Source code for renate.models.renate_module

# Copyright Amazon.com, Inc. or its affiliates. All Rights Reserved.
# SPDX-License-Identifier: Apache-2.0
import copy
from abc import ABC, abstractmethod
from typing import Any, Callable, List, Optional, Set

import torch

from renate.models.layers import ContinualNorm
from renate.types import NestedTensors
from renate.utils.deepspeed import convert_to_tensor, recover_object_from_tensor



[docs]
class RenateModule(torch.nn.Module, ABC):
    """A class for torch models with some additional functionality for continual learning.

    ``RenateModule`` derives from ``torch.nn.Module`` and provides some additional functionality
    relevant to continual learning. In particular, this concerns saving and reloading the model
    when model hyperparameters (which might affect the architecture) change during hyperparameter
    optimization. There is also functionality to retrieve internal-layer representations for use
    in replay-based CL methods.

    When implementing a subclass of ``RenateModule``, make sure to call the base class' constructor
    and provide your model's constructor arguments. Besides that, you can define a
    ``RenateModule`` just like ``torch.nn.Module``.

    Example::

        class MyMNISTMLP(RenateModule):

        def __init__(self, num_hidden: int):
            super().__init__(
                constructor_arguments={"num_hidden": num_hidden}
                loss_fn=torch.nn.CrossEntropyLoss()
            )
            self._fc1 = torch.nn.Linear(28*28, num_hidden)
            self._fc2 = torch.nn.Linear(num_hidden, 10)

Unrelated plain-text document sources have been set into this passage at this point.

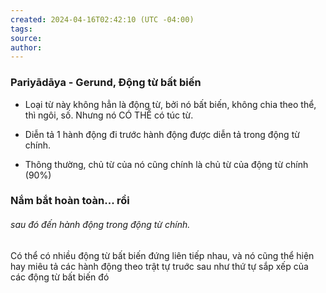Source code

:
 ```yaml
---
created: 2024-04-16T02:42:10 (UTC -04:00)
tags: 
source: 
author:
---
```

### Pariyādāya - Gerund, Động từ bất biến

- Loại từ này không hẳn là động từ, bởi nó bất biến, không chia theo thể, thì ngôi, số. Nhưng nó CÓ THỂ có túc từ. 

- Diễn tả 1 hành động đi trước hành động được diễn tả trong động từ chính.

- Thông thường, chủ từ của nó cũng chính là chủ từ của động từ chính (90%)
### Nắm bắt hoàn toàn... rồi
###### sau đó đến hành động trong động từ chính.
Có thể có nhiều động từ bất biến đứng liên tiếp nhau, và nó cũng thể hiện hay miêu tả các hành động theo trật tự truớc sau như thứ tự sắp xếp của các động từ bất biến đó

        def forward(self, x: torch.Tensor) -> torch.Tensor:
            x = self._fc1(x)
            x = torch.nn.functional.relu(x)
            return self._fc2(x)

    The state of a ``RenateModule`` can be retrieved via the ``RenateModule.state_dict()`` method,
    just as in ``torch.nn.Module``. When reloading a ``RenateModule`` from a stored state dict, use
    ``RenateModule.from_state_dict``. It wil automatically recover the hyperparameters and
    reinstantiate your model accordingly.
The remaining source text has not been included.